NO.209 Empowering Local Open Source LLMs

Shonan Village Center

September 30 - October 3, 2024 (Check-in: September 29, 2024 )


  • Yuki Arase
    • Osaka University, Japan
  • Alexander Löser
    • Berlin University of Applied Sciences, Germany
  • Keisuke Sakaguchi
    • Tohoku University, Japan


Description of the Meeting

Overview. Since the release of ChatGPT, nearly each week novel LLMs are being published worldwide. As a result, the current landscape of LLM development shows two extremes: On one side, there are very large LLMs like GPT-4, Google’s PaLM 2, and Claude by Anthropic, among others.

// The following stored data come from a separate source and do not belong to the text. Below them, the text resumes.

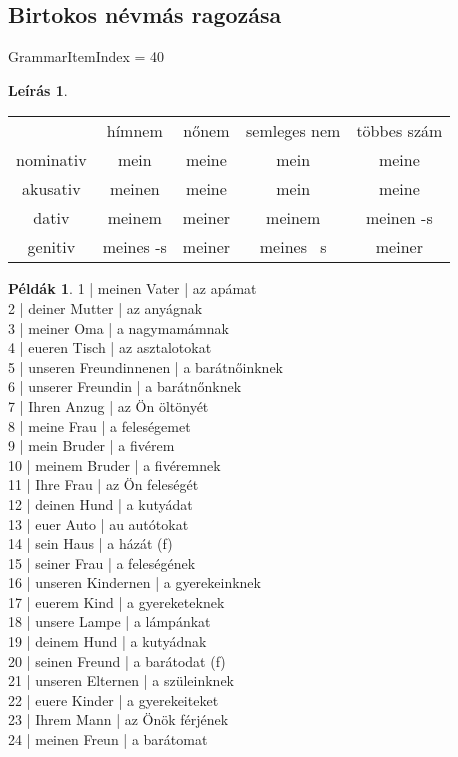 \documentclass{article}
\theoremstyle{definition}
\newtheorem*{exmp}{Példák}
\newtheorem*{desc}{Leírás}
\begin{document}
\subsection{Birtokos névmás ragozása}

GrammarItemIndex = 40

\begin{desc}
\begin{tabular}{ccccc}
 & hímnem & nőnem & semleges nem & többes szám \\
nominativ & mein & meine & mein & meine \\
akusativ & meinen & meine & mein & meine \\
dativ & meinem & meiner & meinem & meinen -s \\
genitiv & meines -s & meiner & meines ~s & meiner \\
\end{tabular}
\end{desc}

\begin{exmp}	%
1 | meinen Vater | az apámat\\
2 | deiner Mutter | az anyágnak\\
3 | meiner Oma | a nagymamámnak\\
4 | eueren Tisch | az asztalotokat\\
5 | unseren Freundinnenen | a barátnőinknek\\
6 | unserer Freundin | a barátnőnknek\\
7 | Ihren Anzug | az Ön öltönyét\\
8 | meine Frau | a feleségemet\\
9 | mein Bruder | a fivérem\\
10 | meinem Bruder | a fivéremnek\\
11 | Ihre Frau | az Ön feleségét\\
12 | deinen Hund | a kutyádat\\
13 | euer Auto | au autótokat\\
14 | sein Haus | a házát (f)\\
15 | seiner Frau | a feleségének\\
16 | unseren Kindernen | a gyerekeinknek\\
17 | euerem Kind | a gyereketeknek\\
18 | unsere Lampe | a lámpánkat\\
19 | deinem Hund | a kutyádnak\\
20 | seinen Freund | a barátodat (f)\\
21 | unseren Elternen | a szüleinknek\\
22 | euere Kinder | a gyerekeiteket\\
23 | Ihrem Mann | az Önök férjének\\
24 | meinen Freun | a barátomat\\
\end{exmp}
\end{document}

These models cover a broad range of domains, languages, and scenarios. However, they often remain black boxes, making it challenging to assess their techniques and training data. Worse, privacy and legal regulations may prevent companies from sending their data to these providers. On the other side, there are numerous novel local LLMs that are smaller in comparison, such as Falcon, Mosaic MTB, OpenLLAMA, Salesforce’s XGen or Meta’s LLAMA-2. These smaller LLMs might lack some functionality, but they can run on local cloud infrastructures and do not require sending data at inference time to an external LLM provider. As a result, organizations can adapt, augment, and verify these LLMs with their data and with moderate effort while ensuring sovereignty, can adhere to legal regulations, and can ensure privacy. Since the training data of local LLMs is often known, companies can even ensure compliance with local regulations, such as the EU AI Act and the copyright laws in Japan.

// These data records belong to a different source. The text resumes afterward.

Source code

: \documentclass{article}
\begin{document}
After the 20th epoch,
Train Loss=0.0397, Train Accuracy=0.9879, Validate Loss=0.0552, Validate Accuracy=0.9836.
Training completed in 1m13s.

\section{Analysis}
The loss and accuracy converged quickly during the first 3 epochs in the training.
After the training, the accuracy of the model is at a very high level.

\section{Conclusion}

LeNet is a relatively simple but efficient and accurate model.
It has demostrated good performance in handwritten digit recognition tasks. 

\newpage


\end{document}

Major Reasons for LLM Hallucinations. However, LLMs, particularly local LLMs, often exhibit hallucinations due to their inherent incompleteness. When an LLM cannot provide a memorized answer from its vast knowledge representation, it tends to generalize and employ a similarity function to produce answers based on similar patterns of tokens. This can lead users to assume that the model is hallucinating. Another significant reason for LLM hallucinations is the training on a large amount of unverified information from the Web, which becomes a major source of incorrect responses. Moreover, contradictory information from various data sources can force the LLM to rely solely on raw training data statistics to generate answers, potentially resulting in wrong responses. Additionally, longer sequences as answers from LLMs tend to suffer from more hallucinations as prediction errors propagate when emitting subsequent tokens. Recent research indicates that LLMs' performance is often highest when relevant information occurs at the beginning or end of the input context, but significantly degrades when accessing information in the middle of long contexts. Furthermore, when LLMs break down larger complex tasks into smaller sequences of inference and actions as required in a domain, the outputs for these tasks may also experience hallucinations.

Verification, Provenance and Retrieval Augmentation. Addressing hallucinations in LLMs is a challenging task. To overcome this problem, our meeting will explore various strategies, including verification, provenance, and retrieval augmentation. For instance, LLMs could be complemented with additional sources and provenance information during training. Alternatively, answers could be augmented and verified at adaptation or query-time with trusted sources, which could be included in the LLM during training. Continuous updates in retrieval-augmented or memory-based approaches might also offer potential solutions. Moreover, machines (agents) could be employed to verify outputs of LLMs, assess grounding, retrieve complementary information from third-party sources at inference time, or continuously update the model's memory for improved answering quality in the future. The design of such agents is also a point of interest for our meeting.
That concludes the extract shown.